Bu konuşma, cumhuriyet ideolojisinin sembolü haline gelen "Atatürk heykel ve anıtlarının" dikilmesinin milâdı olmuştur. Heykel üzerindeki mahalle baskısı kalkmıştır.

Yine de bilinçaltına kazınmış olan heykele bakış açısı, toplumun zihninden tümüyle silinmiş değildir.

İşte bu nedenle, toplumun sanata bakış açısının özgürleşmesi şarttır. Bunun için önder kimliklerin, siyasetçilerin sanata bakışı, sanat hakkındaki söylemleri çok hem de çok önemlidir.

Sonuçta sanat bir anlatım tarzıdır. Yazar romanıyla, şair şiiriyle, ozan sazıyla anlatır. Ressam resmiyle, heykeltıraş heykeliyle anlatır. İşte bunun için, sanat ve sanatçı özgür olmalı, siyasetçi bu özgürlük alanını genişletmelidir.

Tartışma konusu heykelin mimarı olan Mehmet Aksoy, ülkemizin yetiştirdiği, uluslararası dereceleri olan ve birçok ödül almış ünlü bir heykel sanatçımızdır.

2006 yılında AKP'den Kars Belediye Başkanı olan Naif Alibeyoğlu önderliğinde, barışı simgeleyen bir heykel yapılmasına karar verilmiştir.

Çünkü bu iki halk, birbirini soykırım yapmakla suçlamıştır. Hem Iğdır'da, hem Erivan'da soykırım anıtları dikilmiştir. İşte "ucube" diye aşağılanan bu "insanlık abidesi" heykeli, iki halk arasında pompalanan kan davasına son vermeyi amaçlamıştır.

Ne yazık ki yapımı yarım kalan, adı "insanlık abidesi" olan bu heykelin yeri ve mekânı üzerinden, amacını aşan bir heykel tartışması yaratılmıştır. Sayın Başbakan Erdoğan tarafından "ucube" benzetmesi hiç te şık olmamıştır. Türkiye Başbakanının ağzından böyle bir sözcük çıkmamış olmalıydı.

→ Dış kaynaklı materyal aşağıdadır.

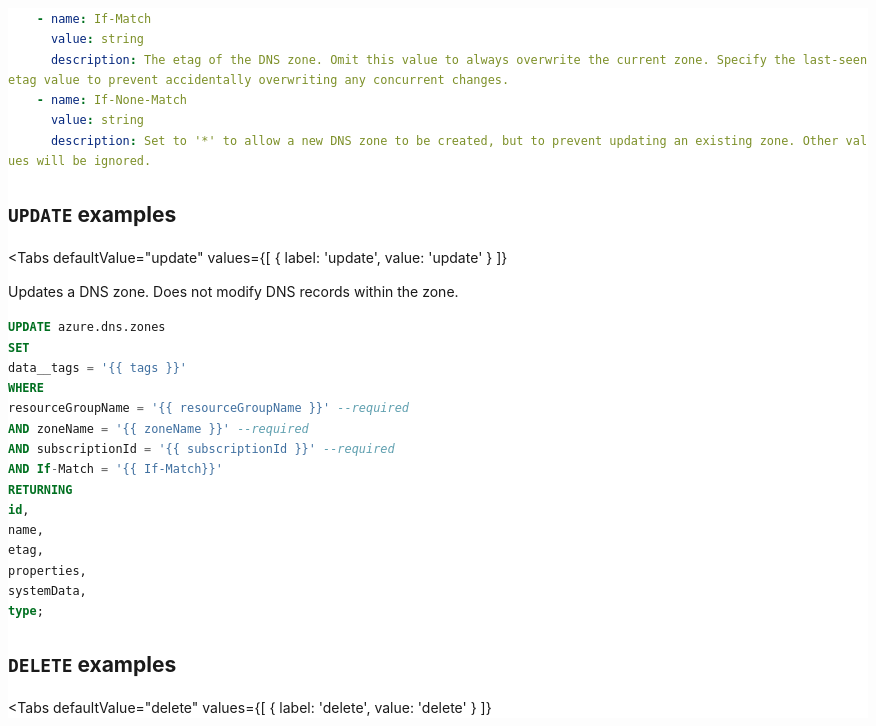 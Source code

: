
 ```yaml
    - name: If-Match
      value: string
      description: The etag of the DNS zone. Omit this value to always overwrite the current zone. Specify the last-seen etag value to prevent accidentally overwriting any concurrent changes.
    - name: If-None-Match
      value: string
      description: Set to '*' to allow a new DNS zone to be created, but to prevent updating an existing zone. Other values will be ignored.
```
</TabItem>
</Tabs>


## `UPDATE` examples

<Tabs
    defaultValue="update"
    values={[
        { label: 'update', value: 'update' }
    ]}
>
<TabItem value="update">

Updates a DNS zone. Does not modify DNS records within the zone.

```sql
UPDATE azure.dns.zones
SET 
data__tags = '{{ tags }}'
WHERE 
resourceGroupName = '{{ resourceGroupName }}' --required
AND zoneName = '{{ zoneName }}' --required
AND subscriptionId = '{{ subscriptionId }}' --required
AND If-Match = '{{ If-Match}}'
RETURNING
id,
name,
etag,
properties,
systemData,
type;
```
</TabItem>
</Tabs>


## `DELETE` examples

<Tabs
    defaultValue="delete"
    values={[
        { label: 'delete', value: 'delete' }
    ]}
>
<TabItem value="delete">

Bu tartışma ve bu aşağılayıcı benzetme sanatçıyı üzer, sanatçıyı ürkütür. Bir anlatım tarzı olan sanata zarar verir. Ayrıca, İslamiyet’in modern dünyaya bakışını da hırpalar. İstemeyerek yeniden bazı tabular yaratır. Yeni korkular, yeni yasaklar üretir.

Kaldı ki bu ülkenin insanları, kitap yasaklarından çok çekmiştir. Düşüncesini söylemek, şiirini okumak için büyük bedeller ödemiştir. Neredeyse özgür düşünce, bir korku malzemesi olmuştur.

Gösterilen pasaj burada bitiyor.